How the Aviation Industry Is Dealing With the CoronaVirus
In recent weeks, an epidemic of a highly contagious virus, named CoronaVirus, developed in the area of Wuhan, China, and has already spread dramatically around the world. While the number of known cases has infected thousands in China already, the virus has spread to at least 18 other countries so far, with more cases expected.
Deaths are adding up with China as they confirm more than 550 fatalities among 28,000+ cases, plus expectations of rapid further growth.
The World Health Organization (WHO) announced a global health emergency, according to BBC, as they fear the virus will likely spread to many countries with inadequate infrastructure and limited health capabilities.
Meanwhile, the U.S. State Department has ordered all citizens to stay away from China while declaring a Level 4 Emergency.
Besides the obvious human health and safety risks associated with a powerful epidemic, the outbreak of CoronaVirus is expected to have a significant impact on the world economy in the coming months.

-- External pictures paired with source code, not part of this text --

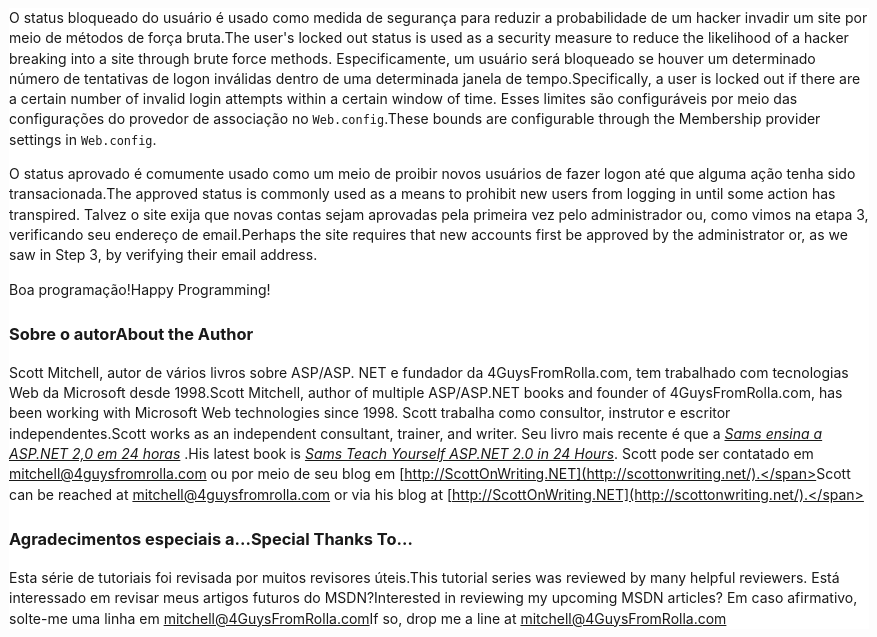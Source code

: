 <span data-ttu-id="71b08-282">O status bloqueado do usuário é usado como medida de segurança para reduzir a probabilidade de um hacker invadir um site por meio de métodos de força bruta.</span><span class="sxs-lookup"><span data-stu-id="71b08-282">The user's locked out status is used as a security measure to reduce the likelihood of a hacker breaking into a site through brute force methods.</span></span> <span data-ttu-id="71b08-283">Especificamente, um usuário será bloqueado se houver um determinado número de tentativas de logon inválidas dentro de uma determinada janela de tempo.</span><span class="sxs-lookup"><span data-stu-id="71b08-283">Specifically, a user is locked out if there are a certain number of invalid login attempts within a certain window of time.</span></span> <span data-ttu-id="71b08-284">Esses limites são configuráveis por meio das configurações do provedor de associação no `Web.config`.</span><span class="sxs-lookup"><span data-stu-id="71b08-284">These bounds are configurable through the Membership provider settings in `Web.config`.</span></span>

<span data-ttu-id="71b08-285">O status aprovado é comumente usado como um meio de proibir novos usuários de fazer logon até que alguma ação tenha sido transacionada.</span><span class="sxs-lookup"><span data-stu-id="71b08-285">The approved status is commonly used as a means to prohibit new users from logging in until some action has transpired.</span></span> <span data-ttu-id="71b08-286">Talvez o site exija que novas contas sejam aprovadas pela primeira vez pelo administrador ou, como vimos na etapa 3, verificando seu endereço de email.</span><span class="sxs-lookup"><span data-stu-id="71b08-286">Perhaps the site requires that new accounts first be approved by the administrator or, as we saw in Step 3, by verifying their email address.</span></span>

<span data-ttu-id="71b08-287">Boa programação!</span><span class="sxs-lookup"><span data-stu-id="71b08-287">Happy Programming!</span></span>

### <a name="about-the-author"></a><span data-ttu-id="71b08-288">Sobre o autor</span><span class="sxs-lookup"><span data-stu-id="71b08-288">About the Author</span></span>

<span data-ttu-id="71b08-289">Scott Mitchell, autor de vários livros sobre ASP/ASP. NET e fundador da 4GuysFromRolla.com, tem trabalhado com tecnologias Web da Microsoft desde 1998.</span><span class="sxs-lookup"><span data-stu-id="71b08-289">Scott Mitchell, author of multiple ASP/ASP.NET books and founder of 4GuysFromRolla.com, has been working with Microsoft Web technologies since 1998.</span></span> <span data-ttu-id="71b08-290">Scott trabalha como consultor, instrutor e escritor independentes.</span><span class="sxs-lookup"><span data-stu-id="71b08-290">Scott works as an independent consultant, trainer, and writer.</span></span> <span data-ttu-id="71b08-291">Seu livro mais recente é que a *[Sams ensina a ASP.NET 2,0 em 24 horas](https://www.amazon.com/exec/obidos/ASIN/0672327384/4guysfromrollaco)* .</span><span class="sxs-lookup"><span data-stu-id="71b08-291">His latest book is *[Sams Teach Yourself ASP.NET 2.0 in 24 Hours](https://www.amazon.com/exec/obidos/ASIN/0672327384/4guysfromrollaco)*.</span></span> <span data-ttu-id="71b08-292">Scott pode ser contatado em [mitchell@4guysfromrolla.com](mailto:mitchell@4guysfromrolla.com) ou por meio de seu blog em [http://ScottOnWriting.NET](http://scottonwriting.net/).</span><span class="sxs-lookup"><span data-stu-id="71b08-292">Scott can be reached at [mitchell@4guysfromrolla.com](mailto:mitchell@4guysfromrolla.com) or via his blog at [http://ScottOnWriting.NET](http://scottonwriting.net/).</span></span>

### <a name="special-thanks-to"></a><span data-ttu-id="71b08-293">Agradecimentos especiais a...</span><span class="sxs-lookup"><span data-stu-id="71b08-293">Special Thanks To…</span></span>

<span data-ttu-id="71b08-294">Esta série de tutoriais foi revisada por muitos revisores úteis.</span><span class="sxs-lookup"><span data-stu-id="71b08-294">This tutorial series was reviewed by many helpful reviewers.</span></span> <span data-ttu-id="71b08-295">Está interessado em revisar meus artigos futuros do MSDN?</span><span class="sxs-lookup"><span data-stu-id="71b08-295">Interested in reviewing my upcoming MSDN articles?</span></span> <span data-ttu-id="71b08-296">Em caso afirmativo, solte-me uma linha em [mitchell@4GuysFromRolla.com](mailto:mitchell@4GuysFromRolla.com)</span><span class="sxs-lookup"><span data-stu-id="71b08-296">If so, drop me a line at [mitchell@4GuysFromRolla.com](mailto:mitchell@4GuysFromRolla.com)</span></span>
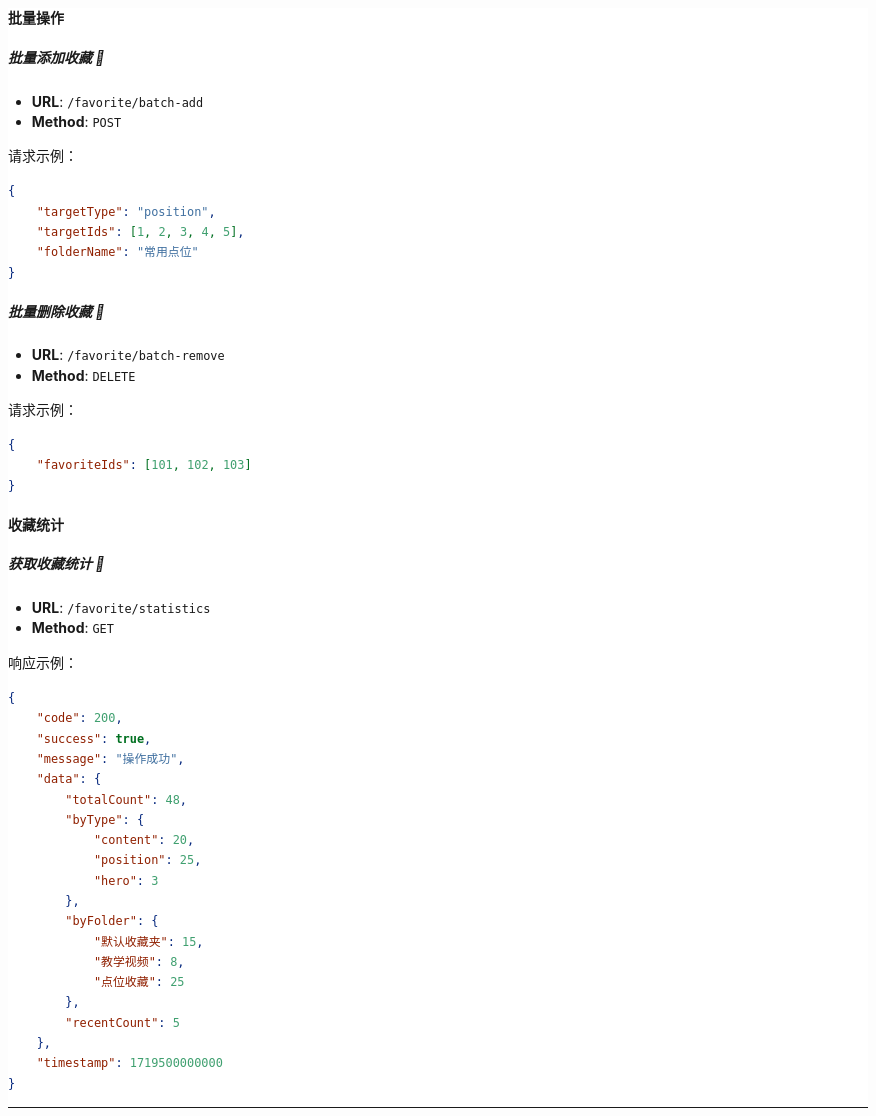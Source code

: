 #### 批量操作

##### 批量添加收藏 🔐

- **URL**: `/favorite/batch-add`
- **Method**: `POST`

请求示例：

```json
{
    "targetType": "position",
    "targetIds": [1, 2, 3, 4, 5],
    "folderName": "常用点位"
}
```

##### 批量删除收藏 🔐

- **URL**: `/favorite/batch-remove`
- **Method**: `DELETE`

请求示例：

```json
{
    "favoriteIds": [101, 102, 103]
}
```

#### 收藏统计

##### 获取收藏统计 🔐

- **URL**: `/favorite/statistics`
- **Method**: `GET`

响应示例：

```json
{
    "code": 200,
    "success": true,
    "message": "操作成功",
    "data": {
        "totalCount": 48,
        "byType": {
            "content": 20,
            "position": 25,
            "hero": 3
        },
        "byFolder": {
            "默认收藏夹": 15,
            "教学视频": 8,
            "点位收藏": 25
        },
        "recentCount": 5
    },
    "timestamp": 1719500000000
}
```

---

U.S.companies doing business in China, such as McDonalds, Starbucks, Tesla, Walmart, and others have closed or restricted some or in some cases all of their business throughout China and as they wait for the threat to diminish.
How Will the U.S. Aviation Industry Be Affected?
As of Friday, January 31, Delta, American, and United Airlines have indefinitely announced the suspension of all flights to and from China.
International airlines that have also suspended or restricted flights to China are:
Singapore Airlines, SilkAir, JetStar Asia, Air Asia, Cathay Pacific, KLM, Air India, Air Canada, Virgin Atlantic, Finnair, and Turkish Airlines.
The list is expected to proliferate.
How Does the Disease Spread?
The CoronaVirus is believed to spread through droplets spread by coughing, sneezing, and human contact. While commercial aircraft use filters that can collect the droplets, the potential for contact still remains.
The CDC (Center for Disease Control) has also upgraded passenger CoronaVirus screening to include 20 U.S. airports, ones that handle at least 90% of the passengers from China.
Screening at Airports in the United States
According to USA Today, the following U.S. airports are equipped for detection and quarantine, if needed, as of January 28, 2020:
- Los Angeles International
- San Francisco International
- Chicago O'Hare
- New York JFK
- Atlanta Hartsfield-Jackson International
- Houston George Bush Intercontinental
- Dallas-Fort Worth International
- San Diego International
- Seattle-Tacoma International
- Honolulu International
- Anchorage Ted Stevens International
- Minneapolis-St. Paul International
- Detroit Metropolitan
- Miami International
- Washington Dulles International
- Philadelphia International
- Newark Liberty International
- Boston Logan International
- El Paso International
- Puerto Rico's San Juan Airport
While the tide of travelers arriving from China is expected to diminish, fifteen more airports will begin the screening and quarantine process.
What is the Airport Screening Process?
The screening process begins with each passenger completing a questionnaire about where they have been, whether they have symptoms, and their contact information.
Next, a CDC staff member will take each passenger's temperature as they arrive with a special device that does not touch the passenger. The specialist will watch closely for coughing or other symptoms. If the passenger seems ill, a CDC staff member will examine the passenger further to determine if hospitalization is necessary.
Unfortunately, with the two cases reported in the United States, the individuals seemed normal when they arrived. If the passenger seems OK, however, they will receive information about symptoms and what to do if they should begin experiencing these as much as two weeks after arrival.
If You Plan to Fly
While the CoronaVirus has not heavily impacted U.S. travelers yet, specific precautionary measures should always be followed, according to USA Today:
- Wash your hands frequently and thoroughly. Handwashing is always a good idea since your hands are the most likely to pick up diseases.
- Use alcohol-based sanitizer frequently.
- Avoid putting your hands to your eyes, nose, or mouth.
- Improve ventilation by opening the vents above your seat.
- Carry sanitary wipes to clean your armrests and seat area before sitting.
- Bring a face mask and put it on if someone around you is sneezing or coughing.
- Request a seat change if the person near you is showing signs of illness.
- Keep track of the situation by consulting the Travelers Health Section of the CDC website.
- Please do not fly if you have symptoms.
At this point, the CDC and the U.S airlines are exercising extreme caution to eliminate the risk of commercial travel. Screenings may become more stringent if the epidemic continues to spread.